Data supplied START

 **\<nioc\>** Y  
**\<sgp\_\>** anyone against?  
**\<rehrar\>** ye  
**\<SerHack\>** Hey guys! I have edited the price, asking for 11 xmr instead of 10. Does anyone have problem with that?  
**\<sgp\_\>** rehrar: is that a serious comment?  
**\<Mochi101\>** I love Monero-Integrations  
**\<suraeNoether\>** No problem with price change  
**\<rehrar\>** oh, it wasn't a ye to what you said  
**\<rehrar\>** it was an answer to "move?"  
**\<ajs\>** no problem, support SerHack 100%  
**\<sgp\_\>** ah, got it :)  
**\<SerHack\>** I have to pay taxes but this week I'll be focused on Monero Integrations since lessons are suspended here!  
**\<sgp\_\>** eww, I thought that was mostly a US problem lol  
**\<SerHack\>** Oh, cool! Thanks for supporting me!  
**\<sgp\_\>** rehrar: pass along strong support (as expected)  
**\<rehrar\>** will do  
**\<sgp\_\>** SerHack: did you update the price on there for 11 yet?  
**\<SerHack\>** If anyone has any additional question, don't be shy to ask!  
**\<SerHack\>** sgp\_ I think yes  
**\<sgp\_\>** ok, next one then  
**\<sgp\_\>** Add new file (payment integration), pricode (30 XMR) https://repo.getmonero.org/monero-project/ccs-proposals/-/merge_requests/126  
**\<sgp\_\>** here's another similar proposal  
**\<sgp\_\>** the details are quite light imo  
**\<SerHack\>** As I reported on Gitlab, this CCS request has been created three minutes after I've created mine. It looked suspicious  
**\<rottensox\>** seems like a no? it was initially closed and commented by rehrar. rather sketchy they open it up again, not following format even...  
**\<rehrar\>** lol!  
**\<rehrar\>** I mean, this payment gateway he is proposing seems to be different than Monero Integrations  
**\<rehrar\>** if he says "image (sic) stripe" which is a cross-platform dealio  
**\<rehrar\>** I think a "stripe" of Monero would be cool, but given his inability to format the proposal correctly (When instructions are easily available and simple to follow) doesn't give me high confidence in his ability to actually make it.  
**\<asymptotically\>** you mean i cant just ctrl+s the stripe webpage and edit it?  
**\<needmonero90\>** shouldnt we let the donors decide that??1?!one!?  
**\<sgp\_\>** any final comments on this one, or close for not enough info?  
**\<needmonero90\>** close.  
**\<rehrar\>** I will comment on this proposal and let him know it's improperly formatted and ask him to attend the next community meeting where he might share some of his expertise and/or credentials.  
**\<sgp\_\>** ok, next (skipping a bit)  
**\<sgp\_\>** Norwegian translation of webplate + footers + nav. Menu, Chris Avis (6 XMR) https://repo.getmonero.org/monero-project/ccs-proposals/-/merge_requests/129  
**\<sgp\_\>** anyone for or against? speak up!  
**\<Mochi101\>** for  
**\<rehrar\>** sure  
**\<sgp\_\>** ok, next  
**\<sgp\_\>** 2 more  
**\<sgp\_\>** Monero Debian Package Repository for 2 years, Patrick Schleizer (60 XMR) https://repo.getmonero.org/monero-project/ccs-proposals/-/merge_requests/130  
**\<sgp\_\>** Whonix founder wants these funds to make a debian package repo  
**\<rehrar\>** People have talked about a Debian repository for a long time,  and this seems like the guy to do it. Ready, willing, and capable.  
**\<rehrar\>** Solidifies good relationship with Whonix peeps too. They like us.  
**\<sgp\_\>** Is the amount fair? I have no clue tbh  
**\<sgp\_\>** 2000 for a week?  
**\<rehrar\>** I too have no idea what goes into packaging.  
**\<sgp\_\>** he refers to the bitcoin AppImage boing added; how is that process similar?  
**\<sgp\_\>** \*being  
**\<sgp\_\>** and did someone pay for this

Data supplied END

All lines of the records above that contain the word "project" are to be copied out.

**\<sgp\_\>** Add new file (payment integration), pricode (30 XMR) https://repo.getmonero.org/monero-project/ccs-proposals/-/merge_requests/126  
**\<sgp\_\>** Norwegian translation of webplate + footers + nav. Menu, Chris Avis (6 XMR) https://repo.getmonero.org/monero-project/ccs-proposals/-/merge_requests/129  
**\<sgp\_\>** Monero Debian Package Repository for 2 years, Patrick Schleizer (60 XMR) https://repo.getmonero.org/monero-project/ccs-proposals/-/merge_requests/130  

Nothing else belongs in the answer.